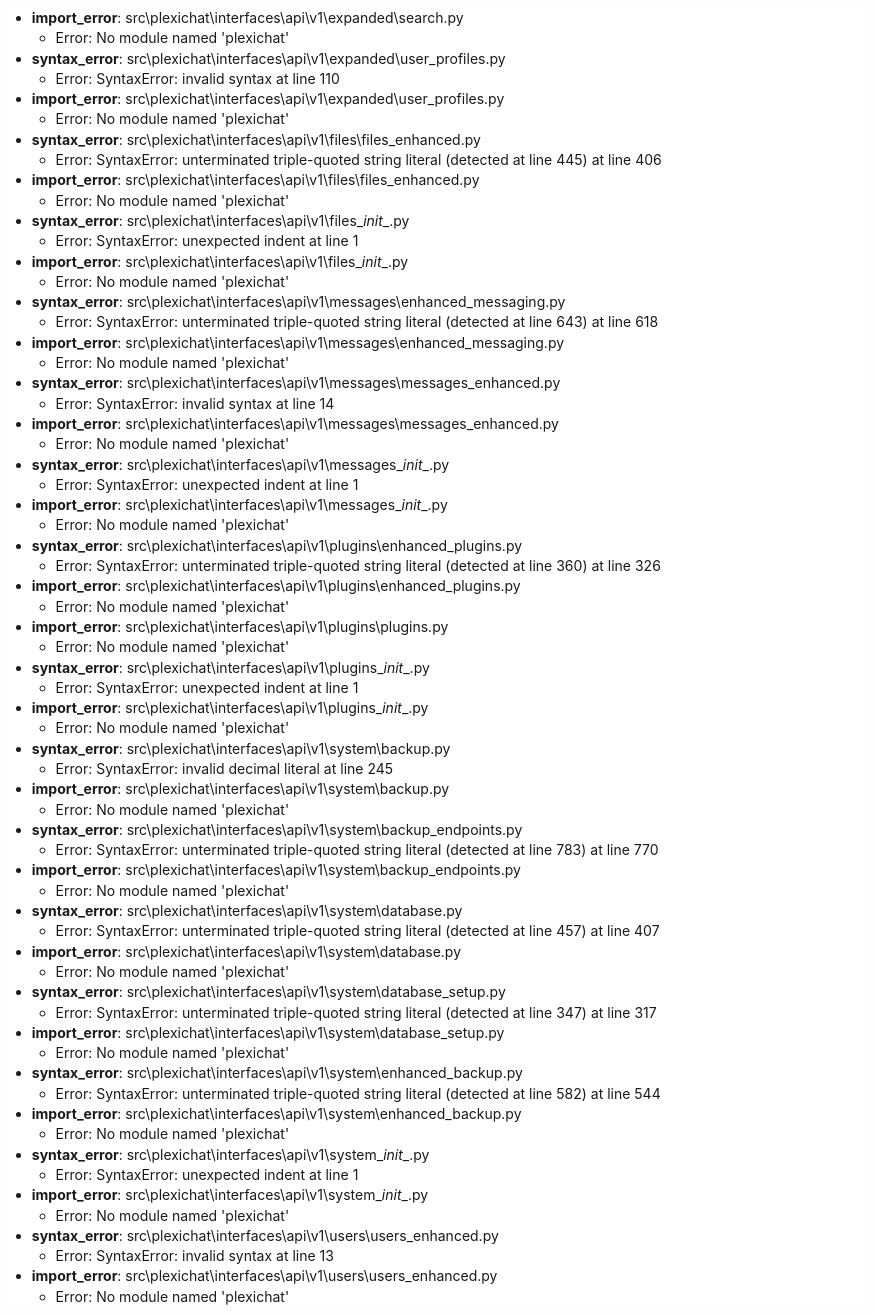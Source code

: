 - **import_error**: src\plexichat\interfaces\api\v1\expanded\search.py
  - Error: No module named 'plexichat'
- **syntax_error**: src\plexichat\interfaces\api\v1\expanded\user_profiles.py
  - Error: SyntaxError: invalid syntax at line 110
- **import_error**: src\plexichat\interfaces\api\v1\expanded\user_profiles.py
  - Error: No module named 'plexichat'
- **syntax_error**: src\plexichat\interfaces\api\v1\files\files_enhanced.py
  - Error: SyntaxError: unterminated triple-quoted string literal (detected at line 445) at line 406
- **import_error**: src\plexichat\interfaces\api\v1\files\files_enhanced.py
  - Error: No module named 'plexichat'
- **syntax_error**: src\plexichat\interfaces\api\v1\files\__init__.py
  - Error: SyntaxError: unexpected indent at line 1
- **import_error**: src\plexichat\interfaces\api\v1\files\__init__.py
  - Error: No module named 'plexichat'
- **syntax_error**: src\plexichat\interfaces\api\v1\messages\enhanced_messaging.py
  - Error: SyntaxError: unterminated triple-quoted string literal (detected at line 643) at line 618
- **import_error**: src\plexichat\interfaces\api\v1\messages\enhanced_messaging.py
  - Error: No module named 'plexichat'
- **syntax_error**: src\plexichat\interfaces\api\v1\messages\messages_enhanced.py
  - Error: SyntaxError: invalid syntax at line 14
- **import_error**: src\plexichat\interfaces\api\v1\messages\messages_enhanced.py
  - Error: No module named 'plexichat'
- **syntax_error**: src\plexichat\interfaces\api\v1\messages\__init__.py
  - Error: SyntaxError: unexpected indent at line 1
- **import_error**: src\plexichat\interfaces\api\v1\messages\__init__.py
  - Error: No module named 'plexichat'
- **syntax_error**: src\plexichat\interfaces\api\v1\plugins\enhanced_plugins.py
  - Error: SyntaxError: unterminated triple-quoted string literal (detected at line 360) at line 326
- **import_error**: src\plexichat\interfaces\api\v1\plugins\enhanced_plugins.py
  - Error: No module named 'plexichat'
- **import_error**: src\plexichat\interfaces\api\v1\plugins\plugins.py
  - Error: No module named 'plexichat'
- **syntax_error**: src\plexichat\interfaces\api\v1\plugins\__init__.py
  - Error: SyntaxError: unexpected indent at line 1
- **import_error**: src\plexichat\interfaces\api\v1\plugins\__init__.py
  - Error: No module named 'plexichat'
- **syntax_error**: src\plexichat\interfaces\api\v1\system\backup.py
  - Error: SyntaxError: invalid decimal literal at line 245
- **import_error**: src\plexichat\interfaces\api\v1\system\backup.py
  - Error: No module named 'plexichat'
- **syntax_error**: src\plexichat\interfaces\api\v1\system\backup_endpoints.py
  - Error: SyntaxError: unterminated triple-quoted string literal (detected at line 783) at line 770
- **import_error**: src\plexichat\interfaces\api\v1\system\backup_endpoints.py
  - Error: No module named 'plexichat'
- **syntax_error**: src\plexichat\interfaces\api\v1\system\database.py
  - Error: SyntaxError: unterminated triple-quoted string literal (detected at line 457) at line 407
- **import_error**: src\plexichat\interfaces\api\v1\system\database.py
  - Error: No module named 'plexichat'
- **syntax_error**: src\plexichat\interfaces\api\v1\system\database_setup.py
  - Error: SyntaxError: unterminated triple-quoted string literal (detected at line 347) at line 317
- **import_error**: src\plexichat\interfaces\api\v1\system\database_setup.py
  - Error: No module named 'plexichat'
- **syntax_error**: src\plexichat\interfaces\api\v1\system\enhanced_backup.py
  - Error: SyntaxError: unterminated triple-quoted string literal (detected at line 582) at line 544
- **import_error**: src\plexichat\interfaces\api\v1\system\enhanced_backup.py
  - Error: No module named 'plexichat'
- **syntax_error**: src\plexichat\interfaces\api\v1\system\__init__.py
  - Error: SyntaxError: unexpected indent at line 1
- **import_error**: src\plexichat\interfaces\api\v1\system\__init__.py
  - Error: No module named 'plexichat'
- **syntax_error**: src\plexichat\interfaces\api\v1\users\users_enhanced.py
  - Error: SyntaxError: invalid syntax at line 13
- **import_error**: src\plexichat\interfaces\api\v1\users\users_enhanced.py
  - Error: No module named 'plexichat'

* _What you need to do_
The records above need to be reproduced exactly, with all images omitted.

* _Answer space_
Source code

: - **import_error**: src\plexichat\interfaces\api\v1\expanded\search.py
  - Error: No module named 'plexichat'
- **syntax_error**: src\plexichat\interfaces\api\v1\expanded\user_profiles.py
  - Error: SyntaxError: invalid syntax at line 110
- **import_error**: src\plexichat\interfaces\api\v1\expanded\user_profiles.py
  - Error: No module named 'plexichat'
- **syntax_error**: src\plexichat\interfaces\api\v1\files\files_enhanced.py
  - Error: SyntaxError: unterminated triple-quoted string literal (detected at line 445) at line 406
- **import_error**: src\plexichat\interfaces\api\v1\files\files_enhanced.py
  - Error: No module named 'plexichat'
- **syntax_error**: src\plexichat\interfaces\api\v1\files\__init__.py
  - Error: SyntaxError: unexpected indent at line 1
- **import_error**: src\plexichat\interfaces\api\v1\files\__init__.py
  - Error: No module named 'plexichat'
- **syntax_error**: src\plexichat\interfaces\api\v1\messages\enhanced_messaging.py
  - Error: SyntaxError: unterminated triple-quoted string literal (detected at line 643) at line 618
- **import_error**: src\plexichat\interfaces\api\v1\messages\enhanced_messaging.py
  - Error: No module named 'plexichat'
- **syntax_error**: src\plexichat\interfaces\api\v1\messages\messages_enhanced.py
  - Error: SyntaxError: invalid syntax at line 14
- **import_error**: src\plexichat\interfaces\api\v1\messages\messages_enhanced.py
  - Error: No module named 'plexichat'
- **syntax_error**: src\plexichat\interfaces\api\v1\messages\__init__.py
  - Error: SyntaxError: unexpected indent at line 1
- **import_error**: src\plexichat\interfaces\api\v1\messages\__init__.py
  - Error: No module named 'plexichat'
- **syntax_error**: src\plexichat\interfaces\api\v1\plugins\enhanced_plugins.py
  - Error: SyntaxError: unterminated triple-quoted string literal (detected at line 360) at line 326
- **import_error**: src\plexichat\interfaces\api\v1\plugins\enhanced_plugins.py
  - Error: No module named 'plexichat'
- **import_error**: src\plexichat\interfaces\api\v1\plugins\plugins.py
  - Error: No module named 'plexichat'
- **syntax_error**: src\plexichat\interfaces\api\v1\plugins\__init__.py
  - Error: SyntaxError: unexpected indent at line 1
- **import_error**: src\plexichat\interfaces\api\v1\plugins\__init__.py
  - Error: No module named 'plexichat'
- **syntax_error**: src\plexichat\interfaces\api\v1\system\backup.py
  - Error: SyntaxError: invalid decimal literal at line 245
- **import_error**: src\plexichat\interfaces\api\v1\system\backup.py
  - Error: No module named 'plexichat'
- **syntax_error**: src\plexichat\interfaces\api\v1\system\backup_endpoints.py
  - Error: SyntaxError: unterminated triple-quoted string literal (detected at line 783) at line 770
- **import_error**: src\plexichat\interfaces\api\v1\system\backup_endpoints.py
  - Error: No module named 'plexichat'
- **syntax_error**: src\plexichat\interfaces\api\v1\system\database.py
  - Error: SyntaxError: unterminated triple-quoted string literal (detected at line 457) at line 407
- **import_error**: src\plexichat\interfaces\api\v1\system\database.py
  - Error: No module named 'plexichat'
- **syntax_error**: src\plexichat\interfaces\api\v1\system\database_setup.py
  - Error: SyntaxError: unterminated triple-quoted string literal (detected at line 347) at line 317
- **import_error**: src\plexichat\interfaces\api\v1\system\database_setup.py
  - Error: No module named 'plexichat'
- **syntax_error**: src\plexichat\interfaces\api\v1\system\enhanced_backup.py
  - Error: SyntaxError: unterminated triple-quoted string literal (detected at line 582) at line 544
- **import_error**: src\plexichat\interfaces\api\v1\system\enhanced_backup.py
  - Error: No module named 'plexichat'
- **syntax_error**: src\plexichat\interfaces\api\v1\system\__init__.py
  - Error: SyntaxError: unexpected indent at line 1
- **import_error**: src\plexichat\interfaces\api\v1\system\__init__.py
  - Error: No module named 'plexichat'
- **syntax_error**: src\plexichat\interfaces\api\v1\users\users_enhanced.py
  - Error: SyntaxError: invalid syntax at line 13
- **import_error**: src\plexichat\interfaces\api\v1\users\users_enhanced.py
  - Error: No module named 'plexichat'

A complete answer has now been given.